BEGIN

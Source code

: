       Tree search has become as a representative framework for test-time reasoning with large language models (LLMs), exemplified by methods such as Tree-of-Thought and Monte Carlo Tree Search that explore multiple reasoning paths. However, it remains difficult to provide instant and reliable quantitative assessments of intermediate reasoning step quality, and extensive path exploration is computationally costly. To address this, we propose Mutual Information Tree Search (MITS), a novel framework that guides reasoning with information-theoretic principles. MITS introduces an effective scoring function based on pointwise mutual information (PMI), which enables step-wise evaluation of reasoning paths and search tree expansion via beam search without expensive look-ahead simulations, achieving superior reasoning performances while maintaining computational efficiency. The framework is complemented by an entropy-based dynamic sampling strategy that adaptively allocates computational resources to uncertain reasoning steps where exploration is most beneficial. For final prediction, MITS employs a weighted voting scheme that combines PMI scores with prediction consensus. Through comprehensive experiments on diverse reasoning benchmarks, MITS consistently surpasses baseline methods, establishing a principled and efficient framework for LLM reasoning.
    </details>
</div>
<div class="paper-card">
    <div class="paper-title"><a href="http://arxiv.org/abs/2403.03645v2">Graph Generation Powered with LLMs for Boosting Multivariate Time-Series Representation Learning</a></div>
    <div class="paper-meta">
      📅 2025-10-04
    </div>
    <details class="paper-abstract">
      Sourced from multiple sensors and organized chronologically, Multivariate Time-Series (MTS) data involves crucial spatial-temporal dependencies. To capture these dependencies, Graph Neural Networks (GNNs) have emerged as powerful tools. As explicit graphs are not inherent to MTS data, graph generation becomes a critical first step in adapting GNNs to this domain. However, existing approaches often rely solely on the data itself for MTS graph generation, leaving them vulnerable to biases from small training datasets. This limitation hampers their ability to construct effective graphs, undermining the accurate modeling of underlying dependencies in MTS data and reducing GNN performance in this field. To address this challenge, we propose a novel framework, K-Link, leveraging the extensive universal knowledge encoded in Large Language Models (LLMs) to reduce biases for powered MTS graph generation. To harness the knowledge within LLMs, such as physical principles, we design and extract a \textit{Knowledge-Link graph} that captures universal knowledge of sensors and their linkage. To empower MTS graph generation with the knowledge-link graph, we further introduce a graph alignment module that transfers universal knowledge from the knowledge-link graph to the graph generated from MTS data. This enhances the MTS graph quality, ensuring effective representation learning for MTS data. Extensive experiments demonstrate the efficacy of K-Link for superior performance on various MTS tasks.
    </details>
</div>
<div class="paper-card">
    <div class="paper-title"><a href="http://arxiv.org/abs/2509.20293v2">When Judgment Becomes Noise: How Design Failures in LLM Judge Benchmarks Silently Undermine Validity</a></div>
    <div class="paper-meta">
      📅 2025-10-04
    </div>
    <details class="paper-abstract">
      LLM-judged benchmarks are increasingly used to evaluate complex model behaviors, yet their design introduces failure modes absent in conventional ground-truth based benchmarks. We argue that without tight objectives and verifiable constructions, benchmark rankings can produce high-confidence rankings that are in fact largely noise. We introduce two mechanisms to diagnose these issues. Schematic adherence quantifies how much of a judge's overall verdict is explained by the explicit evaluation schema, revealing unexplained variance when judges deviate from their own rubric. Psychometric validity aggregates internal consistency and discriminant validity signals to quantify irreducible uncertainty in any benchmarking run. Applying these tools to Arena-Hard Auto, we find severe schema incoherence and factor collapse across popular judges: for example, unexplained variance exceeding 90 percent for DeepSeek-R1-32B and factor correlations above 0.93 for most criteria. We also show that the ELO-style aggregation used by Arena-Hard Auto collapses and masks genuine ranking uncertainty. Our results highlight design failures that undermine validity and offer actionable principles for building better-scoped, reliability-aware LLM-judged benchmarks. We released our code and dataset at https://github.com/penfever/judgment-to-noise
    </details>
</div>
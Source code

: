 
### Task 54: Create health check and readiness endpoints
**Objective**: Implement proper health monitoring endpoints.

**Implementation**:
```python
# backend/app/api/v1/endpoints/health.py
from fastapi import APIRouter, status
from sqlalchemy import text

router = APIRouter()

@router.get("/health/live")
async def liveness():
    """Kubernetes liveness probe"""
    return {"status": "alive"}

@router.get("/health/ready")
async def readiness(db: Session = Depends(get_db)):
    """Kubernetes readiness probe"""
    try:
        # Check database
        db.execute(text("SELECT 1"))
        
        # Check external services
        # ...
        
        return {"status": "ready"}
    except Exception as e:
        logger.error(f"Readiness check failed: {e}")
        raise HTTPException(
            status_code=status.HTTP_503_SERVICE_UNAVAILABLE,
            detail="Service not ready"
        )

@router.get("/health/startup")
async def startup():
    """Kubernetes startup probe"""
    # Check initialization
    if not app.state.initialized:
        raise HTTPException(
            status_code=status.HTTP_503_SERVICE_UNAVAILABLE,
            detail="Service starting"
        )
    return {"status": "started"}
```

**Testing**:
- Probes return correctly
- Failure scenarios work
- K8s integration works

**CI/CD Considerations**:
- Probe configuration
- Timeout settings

END

Show the lines in the entries above that include the string "endpoints".

### Task 54: Create health check and readiness endpoints
**Objective**: Implement proper health monitoring endpoints.
# backend/app/api/v1/endpoints/health.py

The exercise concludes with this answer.